Verlegung der American White Oak Dielen
Das Gebäude ist zehn Stockwerke hoch, die jeweils eine Geschossfläche von 1.500 m² aufweisen. Der Baukörper des Turmgebäudes ruht auf einem zentralen Betonkern von 13 x 13 Metern. Riesige Metallrahmen wurden an diesem Kern angebracht und tragen die Geschossflächen von 38,7 x 38,7 Metern. Verschiedene Geschossdecken sind versetzt angeordnet und sehen wie ineinander verschachtelte Würfel aus, die große Überhänge bilden. Diese Anordnung hatte einen direkten Einfluss auf die Art und Weise, wie der Dielenboden aus massiver American White Oak gestaltet und installiert wurde. Ursprünglich wünschten sich die Architekten einen möglichst traditionellen Fußboden aus American Oak. Diesen wollten sie auf massiven doppelten Querbalken verlegen, die für eine Belastung von bis zu 500 Kilogramm ausgelegt waren. Darüber hinaus hatten sie strenge Anforderungen an die Qualität des Bodens: Sie planten, Dielen mit einer einheitlichen Abmessung von 3.500 mm Länge x 150 mm Breite x 35 mm Dicke in bester Qualität verlegen zu lassen. Das Architektenteam entschied sich, einen Unterboden aus Gipsbauplatten einzubauen. Diese Fußbodenlösung bietet verschiedene Vorteile: Erstens bedeutet das eine zusätzliche mechanische Festigkeit. Mit diesem Unterboden vermeiden die Architekten, dass die Dielen nach einigen Jahren zu knarren beginnen.

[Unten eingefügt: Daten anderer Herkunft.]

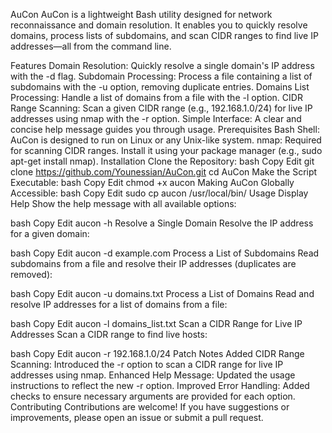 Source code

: AuCon
AuCon is a lightweight Bash utility designed for network reconnaissance and domain resolution. It enables you to quickly resolve domains, process lists of subdomains, and scan CIDR ranges to find live IP addresses—all from the command line.

Features
Domain Resolution: Quickly resolve a single domain's IP address with the -d flag.
Subdomain Processing: Process a file containing a list of subdomains with the -u option, removing duplicate entries.
Domains List Processing: Handle a list of domains from a file with the -l option.
CIDR Range Scanning: Scan a given CIDR range (e.g., 192.168.1.0/24) for live IP addresses using nmap with the -r option.
Simple Interface: A clear and concise help message guides you through usage.
Prerequisites
Bash Shell: AuCon is designed to run on Linux or any Unix-like system.
nmap: Required for scanning CIDR ranges. Install it using your package manager (e.g., sudo apt-get install nmap).
Installation
Clone the Repository:
bash
Copy
Edit
git clone https://github.com/Younessian/AuCon.git
cd AuCon
Make the Script Executable:
bash
Copy
Edit
chmod +x aucon
Making AuCon Globally Accessible:
bash
Copy
Edit
sudo cp aucon /usr/local/bin/
Usage
Display Help
Show the help message with all available options:

bash
Copy
Edit
aucon -h
Resolve a Single Domain
Resolve the IP address for a given domain:

bash
Copy
Edit
aucon -d example.com
Process a List of Subdomains
Read subdomains from a file and resolve their IP addresses (duplicates are removed):

bash
Copy
Edit
aucon -u domains.txt
Process a List of Domains
Read and resolve IP addresses for a list of domains from a file:

bash
Copy
Edit
aucon -l domains_list.txt
Scan a CIDR Range for Live IP Addresses
Scan a CIDR range to find live hosts:

bash
Copy
Edit
aucon -r 192.168.1.0/24
Patch Notes
Added CIDR Range Scanning: Introduced the -r option to scan a CIDR range for live IP addresses using nmap.
Enhanced Help Message: Updated the usage instructions to reflect the new -r option.
Improved Error Handling: Added checks to ensure necessary arguments are provided for each option.
Contributing
Contributions are welcome! If you have suggestions or improvements, please open an issue or submit a pull request.
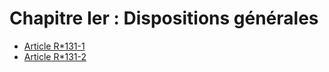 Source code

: # Chapitre Ier : Dispositions générales

- [Article R*131-1](article-r-131-1.md)
- [Article R*131-2](article-r-131-2.md)
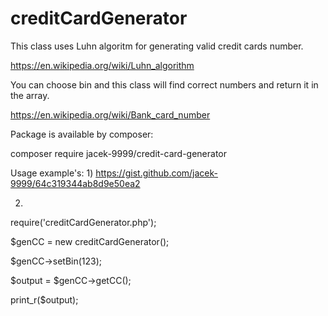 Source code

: # creditCardGenerator

This class uses Luhn algoritm for generating valid credit cards number.

https://en.wikipedia.org/wiki/Luhn_algorithm

You can choose bin and this class will find correct numbers and return it in the array.

https://en.wikipedia.org/wiki/Bank_card_number

Package is available by composer:

composer require jacek-9999/credit-card-generator

Usage example's:
1) 
https://gist.github.com/jacek-9999/64c319344ab8d9e50ea2

2)
require('creditCardGenerator.php');

$genCC = new creditCardGenerator();

$genCC->setBin(123);

$output = $genCC->getCC();

print_r($output);
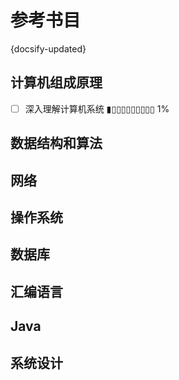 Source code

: # 参考书目
{docsify-updated}

## 计算机组成原理
- [ ] 深入理解计算机系统 ▮▯▯▯▯▯▯▯▯▯ 1%
## 数据结构和算法
## 网络
## 操作系统
## 数据库
## 汇编语言
## Java
## 系统设计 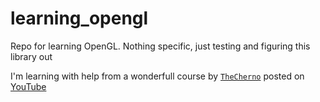 # learning_opengl
Repo for learning OpenGL. Nothing specific, just testing and figuring this library out

I'm learning with help from a wonderfull course by [`TheCherno`](https://github.com/TheCherno) posted on [YouTube](https://www.youtube.com/playlist?list=PLlrATfBNZ98foTJPJ_Ev03o2oq3-GGOS2)
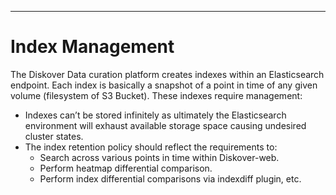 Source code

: ___
# Index Management

The Diskover Data curation platform creates indexes within an Elasticsearch endpoint. Each index is basically a snapshot of a point in time of any given volume (filesystem of S3 Bucket). These indexes require management:

- Indexes can’t be stored infinitely as ultimately the Elasticsearch environment will exhaust available storage space causing undesired cluster states.
- The index retention policy should reflect the requirements to:
	-  Search across various points in time within Diskover-web.
	- Perform heatmap differential comparison.
	- Perform index differential comparisons via  indexdiff plugin, etc.
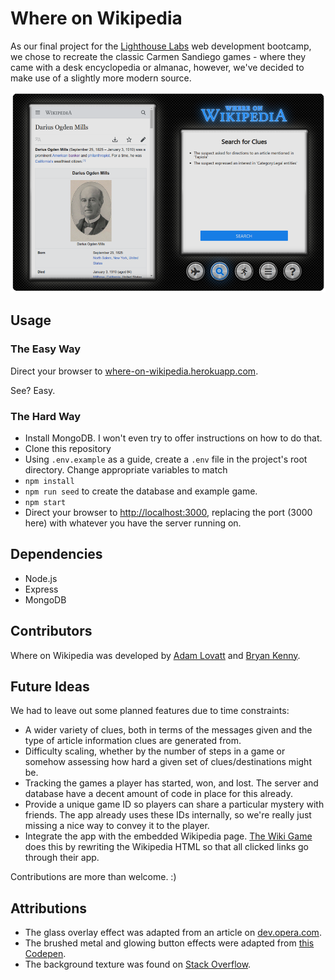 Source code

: # Where on Wikipedia

As our final project for the [Lighthouse Labs](https://www.lighthouselabs.ca) web development bootcamp, we chose to recreate the classic Carmen Sandiego games - where they came with a desk encyclopedia or almanac, however, we've decided to make use of a slightly more modern source.

![Where on Wikipedia](public/assets/screenshot.png)

## Usage

### The Easy Way

Direct your browser to [where-on-wikipedia.herokuapp.com](https://where-on-wikipedia.herokuapp.com/).

See? Easy.

### The Hard Way

- Install MongoDB. I won't even try to offer instructions on how to do that.
- Clone this repository
- Using `.env.example` as a guide, create a `.env` file in the project's root directory. Change appropriate variables to match
- `npm install`
- `npm run seed` to create the database and example game.
- `npm start`
- Direct your browser to [http://localhost:3000](http://localhost:3000), replacing the port (3000 here) with whatever you have the server running on.

## Dependencies

- Node.js
- Express
- MongoDB

## Contributors

Where on Wikipedia was developed by [Adam Lovatt](https://github.com/jalovatt/) and [Bryan Kenny](https://github.com/bryankenny).

## Future Ideas

We had to leave out some planned features due to time constraints:

- A wider variety of clues, both in terms of the messages given and the type of article information clues are generated from.
- Difficulty scaling, whether by the number of steps in a game or somehow assessing how hard a given set of clues/destinations might be.
- Tracking the games a player has started, won, and lost. The server and database have a decent amount of code in place for this already.
- Provide a unique game ID so players can share a particular mystery with friends. The app already uses these IDs internally, so we're really just missing a nice way to convey it to the player.
- Integrate the app with the embedded Wikipedia page. [The Wiki Game](https://www.thewikigame.com) does this by rewriting the Wikipedia HTML so that all clicked links go through their app.

Contributions are more than welcome. :)

## Attributions

- The glass overlay effect was adapted from an article on [dev.opera.com](https://dev.opera.com/articles/beautiful-ui-styling-with-css3/#glassbox).
- The brushed metal and glowing button effects were adapted from [this Codepen](https://codepen.io/simurai/pen/DwJdq).
- The background texture was found on [Stack Overflow](https://stackoverflow.com/a/34556311/9667199).
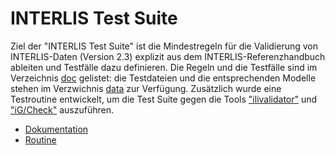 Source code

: # INTERLIS Test Suite
Ziel der "INTERLIS Test Suite" ist die Mindestregeln für die Validierung von INTERLIS-Daten (Version 2.3) explizit aus dem INTERLIS-Referenzhandbuch ableiten und Testfälle dazu definieren. 
Die Regeln und die Testfälle sind im Verzeichnis [doc](doc/README.md) gelistet: die Testdateien und die entsprechenden Modelle stehen im Verzwichnis [data](data) zur Verfügung.
Zusätzlich wurde eine Testroutine entwickelt, um die Test Suite gegen die Tools ["ilivalidator"](https://www.interlis.ch/downloads/ilivalidator) und ["iG/Check"](https://www.interlis.ch/downloads/igcheck) auszuführen.
- [Dokumentation](doc/README.md)
- [Routine](routine)
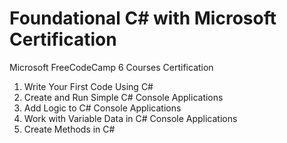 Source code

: # Foundational C# with Microsoft Certification
Microsoft FreeCodeCamp 6 Courses Certification
1. Write Your First Code Using C#
2. Create and Run Simple C# Console Applications
3. Add Logic to C# Console Applications
4. Work with Variable Data in C# Console Applications
5. Create Methods in C#
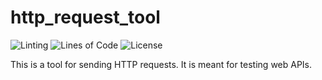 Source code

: # http_request_tool

![Linting](https://github.com/Callum-Irving/http-request-tool/actions/workflows/ci.yml/badge.svg)
![Lines of Code](https://tokei.rs/b1/github/Callum-Irving/http-request-tool)
![License](https://img.shields.io/github/license/Callum-Irving/http-request-tool)

This is a tool for sending HTTP requests. It is meant for testing web APIs.
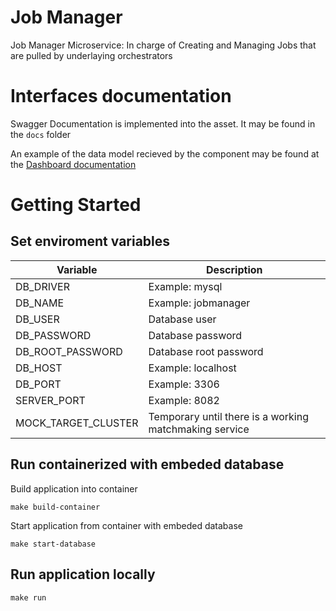 # Job Manager

Job Manager Microservice: In charge of Creating and Managing Jobs that are pulled by underlaying orchestrators

# Interfaces documentation

Swagger Documentation is implemented into the asset. It may be found in the `docs` folder

An example of the data model recieved by the component may be found at the [Dashboard documentation](https://https://github.com/cognifog-eu/comprehensive-dashboard/blob/9cef08ed227a661eca467d843ecbfa0520695c67/README.md#yaml-based-syntax)

# Getting Started

## Set enviroment variables

| Variable         | Description     |
| ---------------- | --------------- |
| DB_DRIVER        | Example: mysql           |
| DB_NAME          | Example: jobmanager      |
| DB_USER          | Database user            |
| DB_PASSWORD      | Database password  |
| DB_ROOT_PASSWORD | Database root password |
| DB_HOST          | Example: localhost       |
| DB_PORT          | Example: 3306            |
| SERVER_PORT      | Example: 8082            |
| MOCK_TARGET_CLUSTER | Temporary until there is a working matchmaking service |


## Run containerized with embeded database

Build application into container

`make build-container`

Start application from container with embeded database

`make start-database`

## Run application locally

`make run`
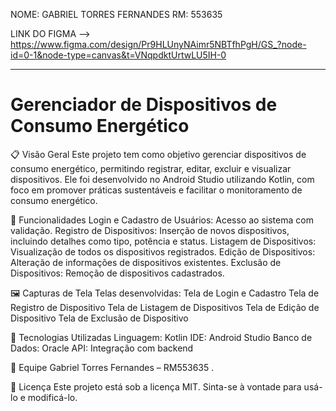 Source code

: NOME: GABRIEL TORRES FERNANDES
RM: 553635

LINK DO FIGMA --> https://www.figma.com/design/Pr9HLUnyNAimr5NBTfhPgH/GS_?node-id=0-1&node-type=canvas&t=VNqpdktUrtwLU5IH-0

------------------------------------------------------------------------------------------------------------------------------

# Gerenciador de Dispositivos de Consumo Energético
📋 Visão Geral
Este projeto tem como objetivo gerenciar dispositivos de consumo energético, permitindo registrar, editar, excluir e visualizar dispositivos. Ele foi desenvolvido no Android Studio utilizando Kotlin, com foco em promover práticas sustentáveis e facilitar o monitoramento de consumo energético.

📱 Funcionalidades
Login e Cadastro de Usuários: Acesso ao sistema com validação.
Registro de Dispositivos: Inserção de novos dispositivos, incluindo detalhes como tipo, potência e status.
Listagem de Dispositivos: Visualização de todos os dispositivos registrados.
Edição de Dispositivos: Alteração de informações de dispositivos existentes.
Exclusão de Dispositivos: Remoção de dispositivos cadastrados.

🖼️ Capturas de Tela
Telas desenvolvidas:
Tela de Login e Cadastro
Tela de Registro de Dispositivo
Tela de Listagem de Dispositivos
Tela de Edição de Dispositivo
Tela de Exclusão de Dispositivo


🚀 Tecnologias Utilizadas
Linguagem: Kotlin
IDE: Android Studio
Banco de Dados: Oracle 
API: Integração com backend 

👥 Equipe
Gabriel Torres Fernandes – RM553635 .

📄 Licença
Este projeto está sob a licença MIT. Sinta-se à vontade para usá-lo e modificá-lo.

Zweitens ermöglicht diese Lösung mehr Flexibilität beim Aufstellen der Schaukästen, da sich so ein Raum für die elektrische Verkabelung unter den Gipsplatten ergibt. Drittens erhöht sich bei dem System mit den massiven Querbalken die Holzfeuchte des Fußbodens, während die Bauplatten völlig trocken sind. Dies half, die Anzahl der Dehnungsfugen auf jedem Geschoss zu reduzieren. Die Bauplatten liegen auf kleinen, individuell in der Höhe verstellbaren Stützen, die nach Stabilisierung des Betonbodens einmalig auf das fertige Niveau des Holzfußbodens eingestellt wurden. Im Hinblick auf die sehr große Fläche von insgesamt etwa 7.000 m² und der geforderten hohen Qualität schlug die Verlegefirma Rudy de Keyser vor, American White Oak zu verwenden. Die kürzeren Dielen wurden entlang der Wände eingesetzt, um so exakte Fugen bei den Ecken zu erhalten. In der Mitte des Bodens verlegten die Architekten Dielen mit durchschnittlich 3.000 bis 4.000 mm Länge. Mit Nut und Feder versehene Fußbodendielen wurden auf die Gipsbauplatten geklebt und genagelt. Die geölte Nutzschicht jeder Diele ist acht Millimeter dick. Zusätzlich trugen die Planer ein Feuerschutzmittel auf Salzbasis auf, besonders in den Bereichen der Fluchtwege. „Trotz dieser verschiedenen Behandlungen ist die Farbe von American White Oak überall im Gebäude sehr einheitlich geblieben, und wir sind sehr zufrieden mit dem Ergebnis“, kommentierte Mark Sette, einer der für das Projekt zuständigen Architekten.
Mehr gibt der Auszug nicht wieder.